NPM Crawler is a high-performance NPM Registry client library written in Go, providing a simple and easy-to-use API to access package information in the NPM Registry. This library supports multiple NPM mirror sources, including the official Registry, Taobao mirror, Huawei Cloud mirror, etc., and also supports proxy configuration to easily handle various network environments.
- 🚀 High Performance: Based on Go's high concurrency features, providing fast NPM Registry access
- 🌐 Multi-Mirror Source Support: Built-in support for multiple NPM mirror sources
- 🔄 Proxy Support: Configurable HTTP proxy to adapt to various network environments
- 📦 Complete Types: Complete Go type definitions corresponding to various NPM package metadata
- 🧪 Comprehensive Testing: Complete unit test coverage
- 📝 Detailed Documentation: Bilingual annotations and documentation in both Chinese and English
go get github.com/scagogogo/npm-crawler
package main
import (
"context"
"fmt"
"log"
"github.com/scagogogo/npm-crawler/pkg/registry"
)
func main() {
// Create default Registry client (using official npmjs.org)
client := registry.NewRegistry()
// Or use Taobao mirror
// client := registry.NewTaoBaoRegistry()
ctx := context.Background()
// Get package information
pkg, err := client.GetPackageInformation(ctx, "react")
if err != nil {
log.Fatalf("Failed to get package information: %v", err)
}
fmt.Printf("Package Name: %s\n", pkg.Name)
// Output: Package Name: react
fmt.Printf("Description: %s\n", pkg.Description)
// Output: Description: React is a JavaScript library for building user interfaces.
fmt.Printf("Latest Version: %s\n", pkg.DistTags["latest"])
// Output: Latest Version: 18.2.0
// Get Registry information
info, err := client.GetRegistryInformation(ctx)
if err != nil {
log.Fatalf("Failed to get Registry information: %v", err)
}
fmt.Printf("Registry Name: %s\n", info.DbName)

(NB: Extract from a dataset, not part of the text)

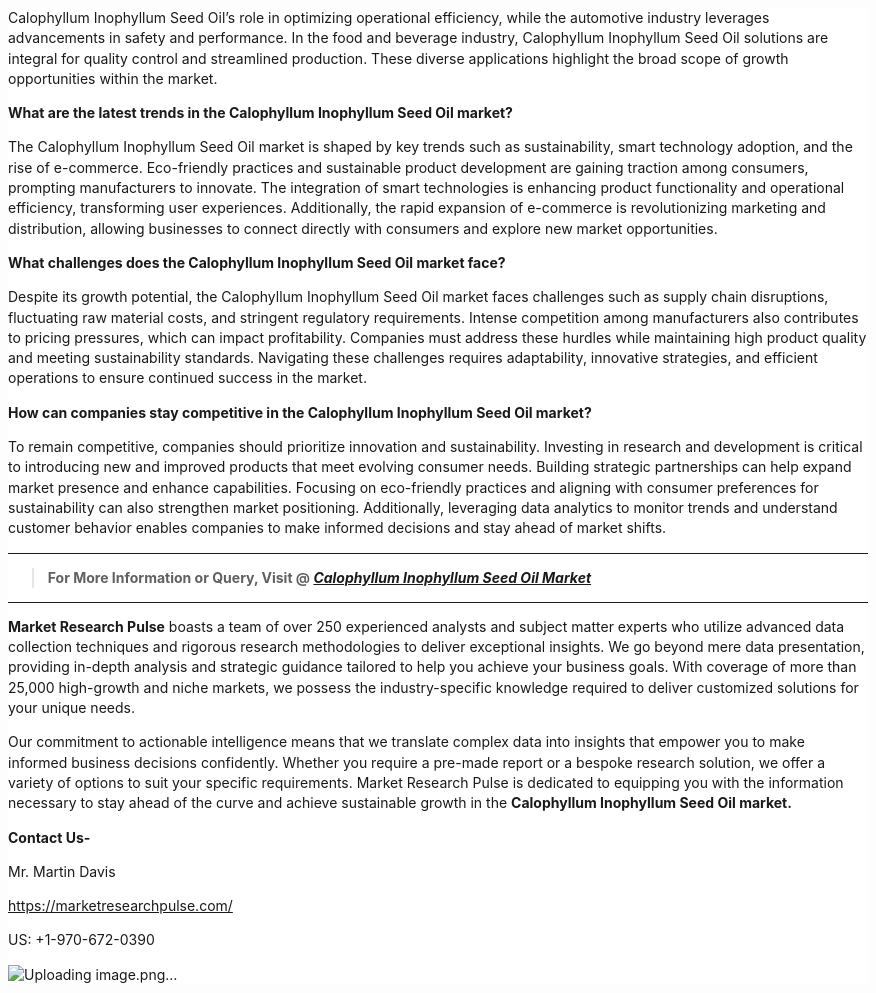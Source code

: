 Calophyllum Inophyllum Seed Oil&rsquo;s role in optimizing operational efficiency, while the automotive industry leverages advancements in safety and performance. In the food and beverage industry, Calophyllum Inophyllum Seed Oil solutions are integral for quality control and streamlined production. These diverse applications highlight the broad scope of growth opportunities within the market.</p><p><strong>What are the latest trends in the Calophyllum Inophyllum Seed Oil market?</strong></p><p>The Calophyllum Inophyllum Seed Oil market is shaped by key trends such as sustainability, smart technology adoption, and the rise of e-commerce. Eco-friendly practices and sustainable product development are gaining traction among consumers, prompting manufacturers to innovate. The integration of smart technologies is enhancing product functionality and operational efficiency, transforming user experiences. Additionally, the rapid expansion of e-commerce is revolutionizing marketing and distribution, allowing businesses to connect directly with consumers and explore new market opportunities.</p><p><strong>What challenges does the Calophyllum Inophyllum Seed Oil market face?</strong></p><p>Despite its growth potential, the Calophyllum Inophyllum Seed Oil market faces challenges such as supply chain disruptions, fluctuating raw material costs, and stringent regulatory requirements. Intense competition among manufacturers also contributes to pricing pressures, which can impact profitability. Companies must address these hurdles while maintaining high product quality and meeting sustainability standards. Navigating these challenges requires adaptability, innovative strategies, and efficient operations to ensure continued success in the market.</p><p><strong>How can companies stay competitive in the Calophyllum Inophyllum Seed Oil market?</strong></p><p>To remain competitive, companies should prioritize innovation and sustainability. Investing in research and development is critical to introducing new and improved products that meet evolving consumer needs. Building strategic partnerships can help expand market presence and enhance capabilities. Focusing on eco-friendly practices and aligning with consumer preferences for sustainability can also strengthen market positioning. Additionally, leveraging data analytics to monitor trends and understand customer behavior enables companies to make informed decisions and stay ahead of market shifts.</p><hr /><blockquote><p><strong>For More Information or Query, Visit @&nbsp;<em><a href="https://marketresearchpulse.com/report/114828/calophyllum-inophyllum-seed-oil-market?utm_source=Linkedin&utm_medium=025">Calophyllum Inophyllum Seed Oil Market</a></em></strong></p></blockquote><hr /><p><strong>Market Research Pulse</strong> boasts a team of over 250 experienced analysts and subject matter experts who utilize advanced data collection techniques and rigorous research methodologies to deliver exceptional insights. We go beyond mere data presentation, providing in-depth analysis and strategic guidance tailored to help you achieve your business goals. With coverage of more than 25,000 high-growth and niche markets, we possess the industry-specific knowledge required to deliver customized solutions for your unique needs.</p><p>Our commitment to actionable intelligence means that we translate complex data into insights that empower you to make informed business decisions confidently. Whether you require a pre-made report or a bespoke research solution, we offer a variety of options to suit your specific requirements. Market Research Pulse is dedicated to equipping you with the information necessary to stay ahead of the curve and achieve sustainable growth in the <strong>Calophyllum Inophyllum Seed Oil market.</strong></p><p><strong>Contact Us-</strong></p><p>Mr. Martin Davis</p><p>https://marketresearchpulse.com/</p><p>US: +1-970-672-0390</p>
![Uploading image.png…]()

// Output: Registry Name: registry
fmt.Printf("Total Packages: %d\n", info.DocCount)
// Output: Total Packages: 2400000
}
package main
import (
"context"
"fmt"
"log"
"github.com/scagogogo/npm-crawler/pkg/registry"
)
func main() {
// Create options and configure proxy
options := registry.NewOptions().
SetRegistryURL("https://registry.npmjs.org").

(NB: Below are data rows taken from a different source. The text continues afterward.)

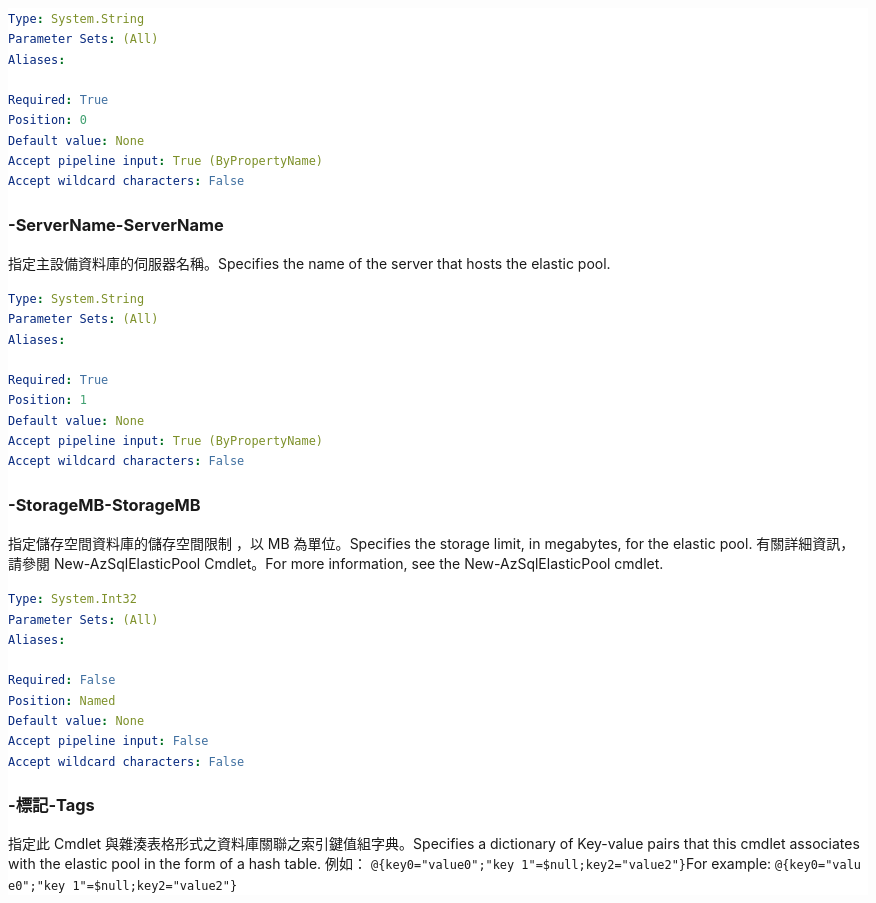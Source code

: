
 ```yaml
Type: System.String
Parameter Sets: (All)
Aliases:

Required: True
Position: 0
Default value: None
Accept pipeline input: True (ByPropertyName)
Accept wildcard characters: False
```

### <span data-ttu-id="f6134-179">-ServerName</span><span class="sxs-lookup"><span data-stu-id="f6134-179">-ServerName</span></span>
<span data-ttu-id="f6134-180">指定主設備資料庫的伺服器名稱。</span><span class="sxs-lookup"><span data-stu-id="f6134-180">Specifies the name of the server that hosts the elastic pool.</span></span>

```yaml
Type: System.String
Parameter Sets: (All)
Aliases:

Required: True
Position: 1
Default value: None
Accept pipeline input: True (ByPropertyName)
Accept wildcard characters: False
```

### <span data-ttu-id="f6134-181">-StorageMB</span><span class="sxs-lookup"><span data-stu-id="f6134-181">-StorageMB</span></span>
<span data-ttu-id="f6134-182">指定儲存空間資料庫的儲存空間限制 ，以 MB 為單位。</span><span class="sxs-lookup"><span data-stu-id="f6134-182">Specifies the storage limit, in megabytes, for the elastic pool.</span></span> <span data-ttu-id="f6134-183">有關詳細資訊，請參閱 New-AzSqlElasticPool Cmdlet。</span><span class="sxs-lookup"><span data-stu-id="f6134-183">For more information, see the New-AzSqlElasticPool cmdlet.</span></span>

```yaml
Type: System.Int32
Parameter Sets: (All)
Aliases:

Required: False
Position: Named
Default value: None
Accept pipeline input: False
Accept wildcard characters: False
```

### <span data-ttu-id="f6134-184">-標記</span><span class="sxs-lookup"><span data-stu-id="f6134-184">-Tags</span></span>
<span data-ttu-id="f6134-185">指定此 Cmdlet 與雜湊表格形式之資料庫關聯之索引鍵值組字典。</span><span class="sxs-lookup"><span data-stu-id="f6134-185">Specifies a dictionary of Key-value pairs that this cmdlet associates with the elastic pool in the form of a hash table.</span></span> <span data-ttu-id="f6134-186">例如： `@{key0="value0";"key 1"=$null;key2="value2"}`</span><span class="sxs-lookup"><span data-stu-id="f6134-186">For example: `@{key0="value0";"key 1"=$null;key2="value2"}`</span></span>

SetProxy("http://your-proxy-server:8080")
// Create client with proxy
client := registry.NewRegistry(options)
ctx := context.Background()
// Get package information
pkg, err := client.GetPackageInformation(ctx, "react")
if err != nil {
log.Fatalf("Failed to get package information: %v", err)
}
fmt.Printf("Package Name: %s\n", pkg.Name)

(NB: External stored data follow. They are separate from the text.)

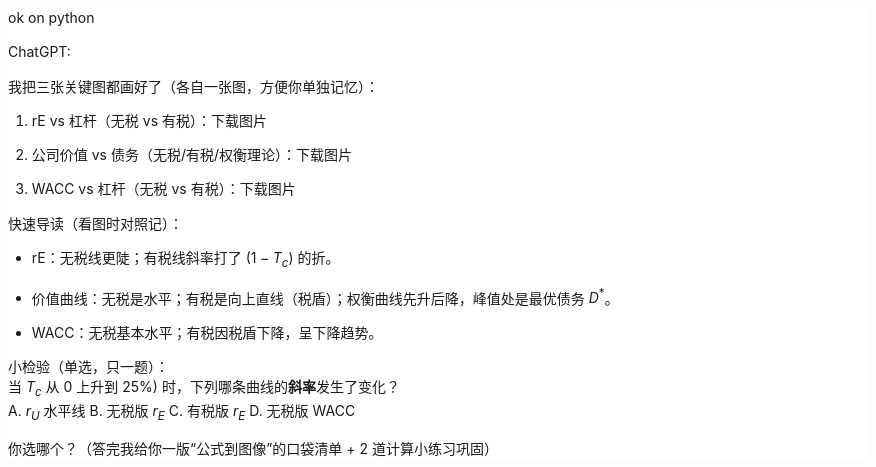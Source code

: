 ok on python

ChatGPT: 

我把三张关键图都画好了（各自一张图，方便你单独记忆）：

1.  rE vs 杠杆（无税 vs 有税）：下载图片
    
2.  公司价值 vs 债务（无税/有税/权衡理论）：下载图片
    
3.  WACC vs 杠杆（无税 vs 有税）：下载图片
    

快速导读（看图时对照记）：

-   rE：无税线更陡；有税线斜率打了 $(1-T_c)$ 的折。
    
-   价值曲线：无税是水平；有税是向上直线（税盾）；权衡曲线先升后降，峰值处是最优债务 $D^*$。
    
-   WACC：无税基本水平；有税因税盾下降，呈下降趋势。
    

小检验（单选，只一题）：  
当 $T_c$ 从 0 上升到 25%) 时，下列哪条曲线的**斜率**发生了变化？  
A. $r_U$ 水平线 B. 无税版 $r_E$ C. 有税版 $r_E$ D. 无税版 WACC

你选哪个？（答完我给你一版“公式到图像”的口袋清单 + 2 道计算小练习巩固）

// Output: Package Name: react
fmt.Printf("Description: %s\n", pkg.Description)
// Output: Description: React is a JavaScript library for building user interfaces.
}
// NewRegistry creates a new Registry client instance
//
// Parameters:
// - options: Optional configuration options, if not provided, default configuration will be used
//
// Return Value:
// - *Registry: Newly created Registry client instance
func NewRegistry(options ...*Options) *Registry
// Create Registry client using Taobao NPM mirror
func NewTaoBaoRegistry() *Registry
// Create Registry client using NPM Mirror (new domain for former Taobao mirror)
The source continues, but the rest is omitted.